Thailand, on the other hand, does not have an explicit public policy position opposing the transfer of weapons to Myanmar, Andrews said, adding that exports from Thailand-registered entities more than doubled over the same period, from just over US$60 million to nearly US$130 million.

“Many SAC purchases previously made from Singapore-based entities, including parts for Mi-17 and Mi-35 helicopters used to conduct airstrikes on civilian targets, are now being sourced from Thailand,” he said.

“Thailand has now become the SAC’s leading source of military supplies purchased through the international banking system,” he added.

Andrews noted that, as with Singapore, he found no evidence that the Thai government was involved in or aware of the transfers but noted that if it were to respond in the same way the Singapore government had, “the SAC’s capacity to attack the people of Myanmar would be significantly reduced.”   

Thailand’s foreign ministry said in a statement it had seen Andrews’ report and was looking into it.

“Many countries have been named and certainly these are countries where the majority of financial transactions in the region would pass through,” the ministry said.

“Our banking and financial institutions follow banking protocols as any major financial hub.
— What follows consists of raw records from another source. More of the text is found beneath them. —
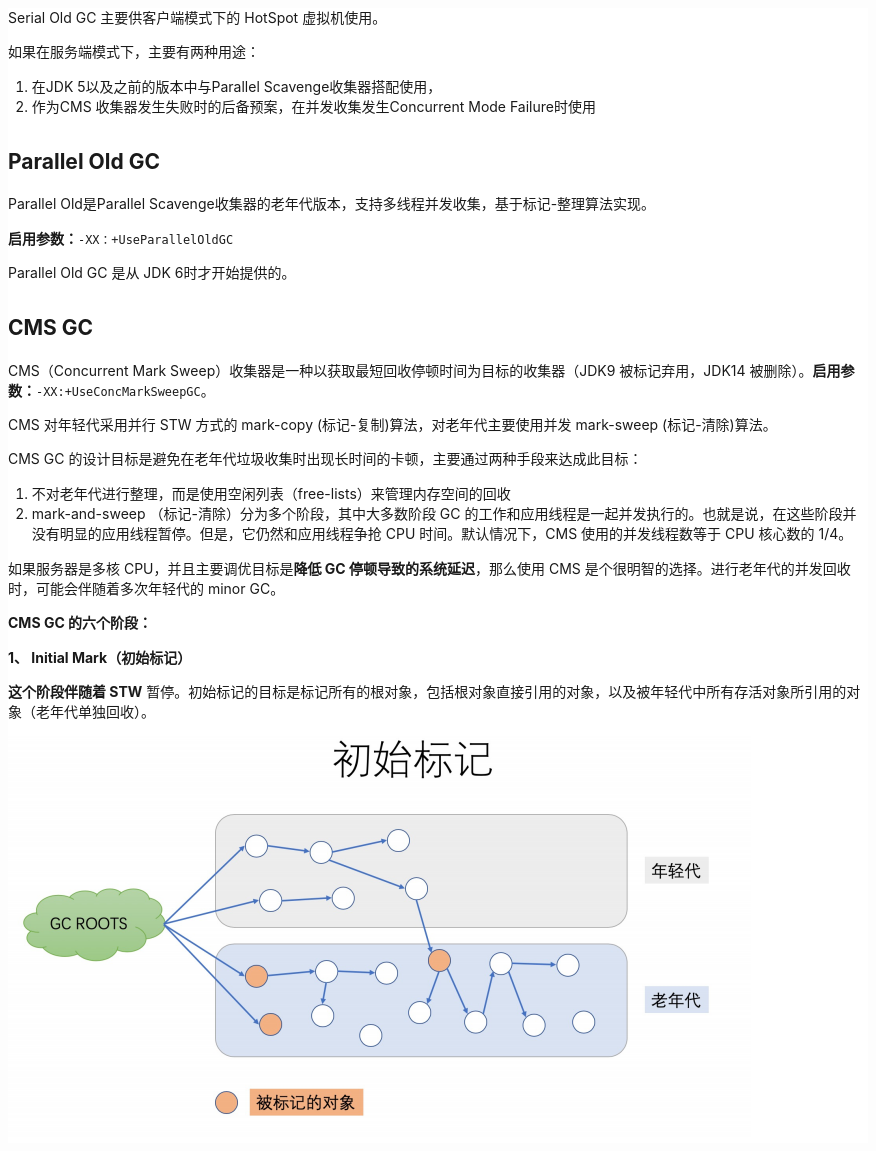 Serial Old GC 主要供客户端模式下的 HotSpot 虚拟机使用。

如果在服务端模式下，主要有两种用途：

1. 在JDK 5以及之前的版本中与Parallel Scavenge收集器搭配使用，
2. 作为CMS 收集器发生失败时的后备预案，在并发收集发生Concurrent Mode Failure时使用

## Parallel Old GC

Parallel Old是Parallel Scavenge收集器的老年代版本，支持多线程并发收集，基于标记-整理算法实现。

**启用参数：**​`-XX：+UseParallelOldGC`

Parallel Old GC 是从 JDK 6时才开始提供的。

## CMS GC

CMS（Concurrent Mark Sweep）收集器是一种以获取最短回收停顿时间为目标的收集器（JDK9 被标记弃用，JDK14 被删除）。**启用参数：**​`-XX:+UseConcMarkSweepGC`。

CMS 对年轻代采用并行 STW 方式的 mark-copy (标记-复制)算法，对老年代主要使用并发 mark-sweep (标记-清除)算法。

CMS GC 的设计目标是避免在老年代垃圾收集时出现长时间的卡顿，主要通过两种手段来达成此目标：

1. 不对老年代进行整理，而是使用空闲列表（free-lists）来管理内存空间的回收
2. mark-and-sweep （标记-清除）分为多个阶段，其中大多数阶段 GC 的工作和应用线程是一起并发执行的。也就是说，在这些阶段并没有明显的应用线程暂停。但是，它仍然和应用线程争抢 CPU 时间。默认情况下，CMS 使用的并发线程数等于 CPU 核心数的 1/4。

如果服务器是多核 CPU，并且主要调优目标是**降低 GC 停顿导致的系统延迟**，那么使用 CMS 是个很明智的选择。进行老年代的并发回收时，可能会伴随着多次年轻代的 minor GC。

**CMS GC 的六个阶段：**

**1、 Initial Mark（初始标记）**

**这个阶段伴随着 STW** 暂停。初始标记的目标是标记所有的根对象，包括根对象直接引用的对象，以及被年轻代中所有存活对象所引用的对象（老年代单独回收）。

![image-20210601214418854](assets/20210601214425.png)
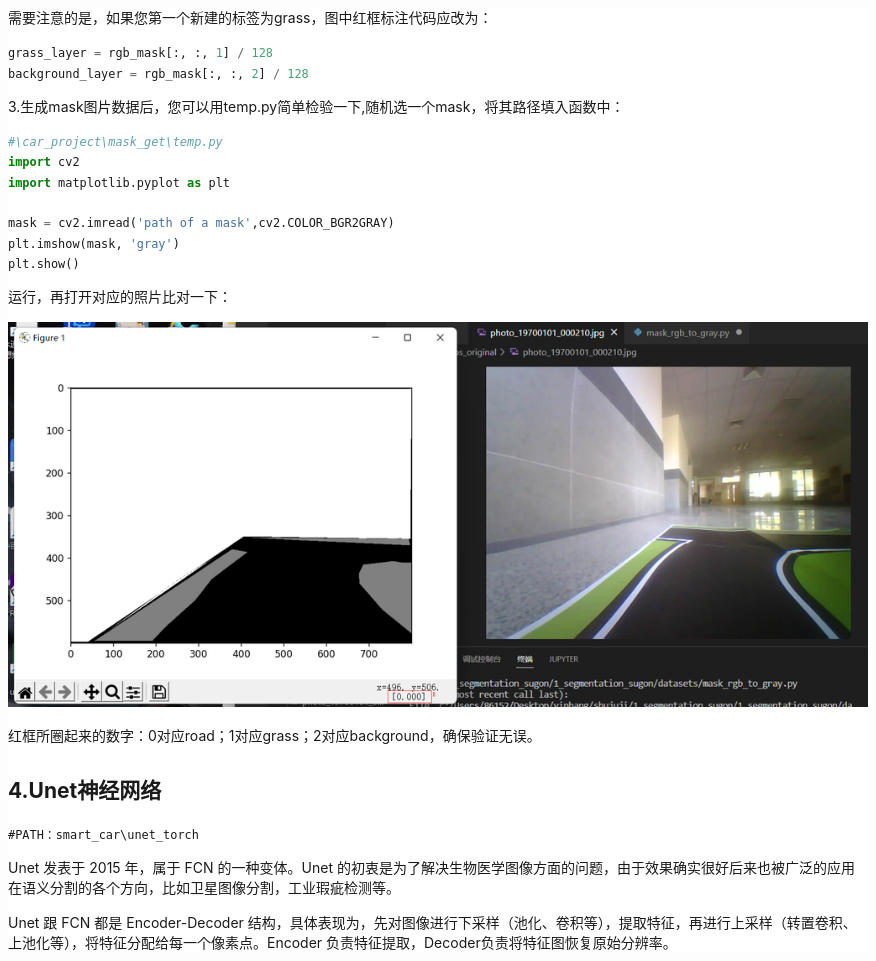 需要注意的是，如果您第一个新建的标签为grass，图中红框标注代码应改为：

```python
grass_layer = rgb_mask[:, :, 1] / 128         
background_layer = rgb_mask[:, :, 2] / 128 
```

3.生成mask图片数据后，您可以用temp.py简单检验一下,随机选一个mask，将其路径填入函数中：

```python
#\car_project\mask_get\temp.py
import cv2
import matplotlib.pyplot as plt

mask = cv2.imread('path of a mask',cv2.COLOR_BGR2GRAY)
plt.imshow(mask, 'gray')
plt.show()
```

运行，再打开对应的照片比对一下：

![image-20220822175048296](picture\image-20220822175048296.png)

红框所圈起来的数字：0对应road；1对应grass；2对应background，确保验证无误。

## 4.Unet神经网络

```
#PATH：smart_car\unet_torch
```

  Unet 发表于 2015 年，属于 FCN 的一种变体。Unet 的初衷是为了解决生物医学图像方面的问题，由于效果确实很好后来也被广泛的应用在语义分割的各个方向，比如卫星图像分割，工业瑕疵检测等。

  Unet 跟 FCN 都是 Encoder-Decoder 结构，具体表现为，先对图像进行下采样（池化、卷积等），提取特征，再进行上采样（转置卷积、上池化等），将特征分配给每一个像素点。Encoder 负责特征提取，Decoder负责将特征图恢复原始分辨率。
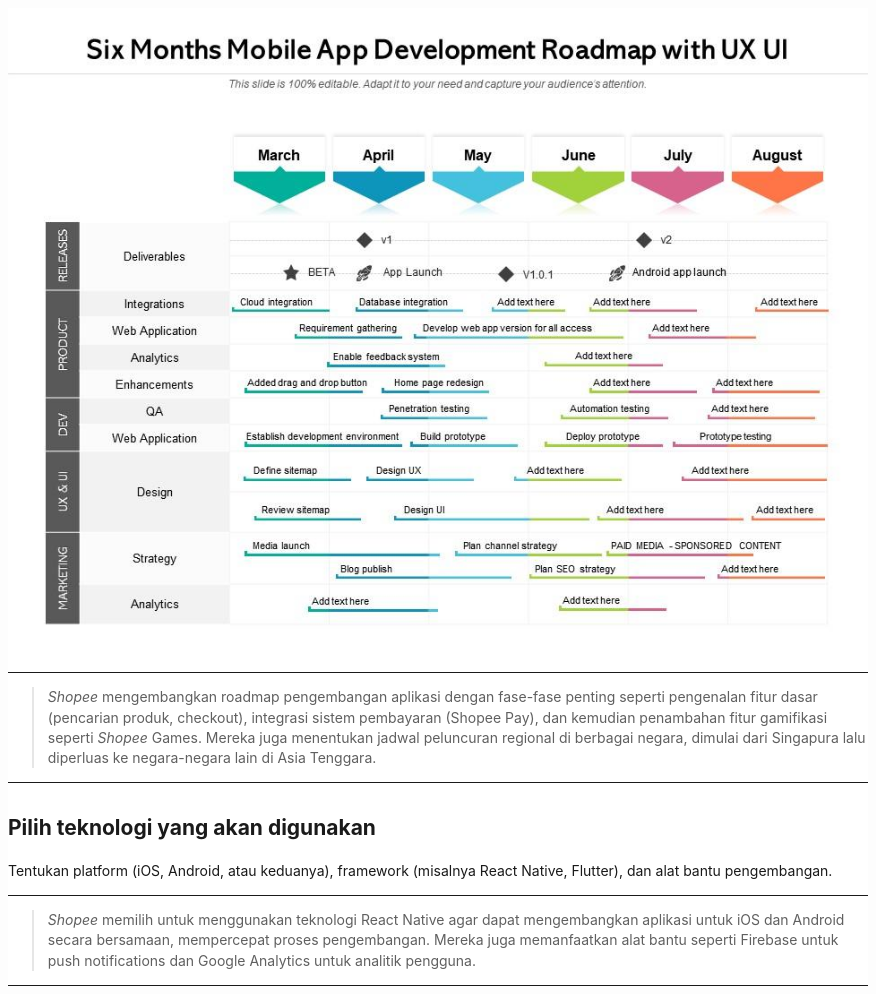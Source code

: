 ![bg contain](images/minggu-3-2.jpg)

---

> _Shopee_ mengembangkan roadmap pengembangan aplikasi dengan fase-fase penting seperti pengenalan fitur dasar (pencarian produk, checkout), integrasi sistem pembayaran (Shopee Pay), dan kemudian penambahan fitur gamifikasi seperti _Shopee_ Games. Mereka juga menentukan jadwal peluncuran regional di berbagai negara, dimulai dari Singapura lalu diperluas ke negara-negara lain di Asia Tenggara.

---

## Pilih teknologi yang akan digunakan

Tentukan platform (iOS, Android, atau keduanya), framework (misalnya React Native, Flutter), dan alat bantu pengembangan.

---

> _Shopee_ memilih untuk menggunakan teknologi React Native agar dapat mengembangkan aplikasi untuk iOS dan Android secara bersamaan, mempercepat proses pengembangan. Mereka juga memanfaatkan alat bantu seperti Firebase untuk push notifications dan Google Analytics untuk analitik pengguna.

---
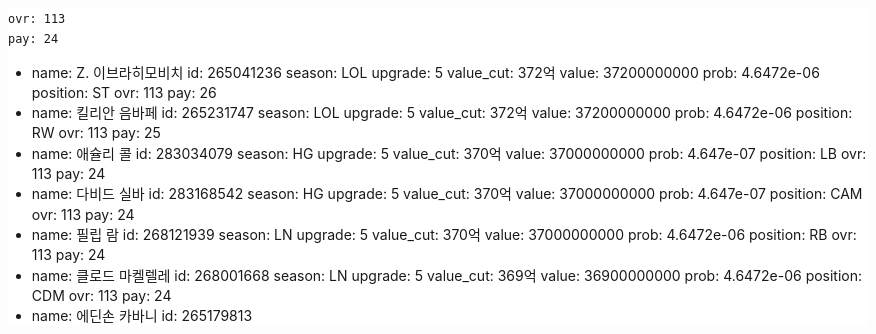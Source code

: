     ovr: 113
    pay: 24
  - name: Z. 이브라히모비치
    id: 265041236
    season: LOL
    upgrade: 5
    value_cut: 372억
    value: 37200000000
    prob: 4.6472e-06
    position: ST
    ovr: 113
    pay: 26
  - name: 킬리안 음바페
    id: 265231747
    season: LOL
    upgrade: 5
    value_cut: 372억
    value: 37200000000
    prob: 4.6472e-06
    position: RW
    ovr: 113
    pay: 25
  - name: 애슐리 콜
    id: 283034079
    season: HG
    upgrade: 5
    value_cut: 370억
    value: 37000000000
    prob: 4.647e-07
    position: LB
    ovr: 113
    pay: 24
  - name: 다비드 실바
    id: 283168542
    season: HG
    upgrade: 5
    value_cut: 370억
    value: 37000000000
    prob: 4.647e-07
    position: CAM
    ovr: 113
    pay: 24
  - name: 필립 람
    id: 268121939
    season: LN
    upgrade: 5
    value_cut: 370억
    value: 37000000000
    prob: 4.6472e-06
    position: RB
    ovr: 113
    pay: 24
  - name: 클로드 마켈렐레
    id: 268001668
    season: LN
    upgrade: 5
    value_cut: 369억
    value: 36900000000
    prob: 4.6472e-06
    position: CDM
    ovr: 113
    pay: 24
  - name: 에딘손 카바니
    id: 265179813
So we will have to first establish the facts before considering any further steps.”

Andrews called on states that support human rights in Myanmar to halt the sale of weapons to it by their companies and for financial institutions to freeze relations with Myanmar’s state-owned banks.

The rapporteur said the findings in his report covered purchases via the formal international banking system and not military procurement pathways such as in-kind trade or purchases with hard currency.

While Singapore’s military exports to Myanmar had dropped dramatically, and those from Russia and China also declined, Indian exports remained constant, according to Andrews, while acknowledging some of Myanmar’s military procurement from those countries may have moved to informal channels.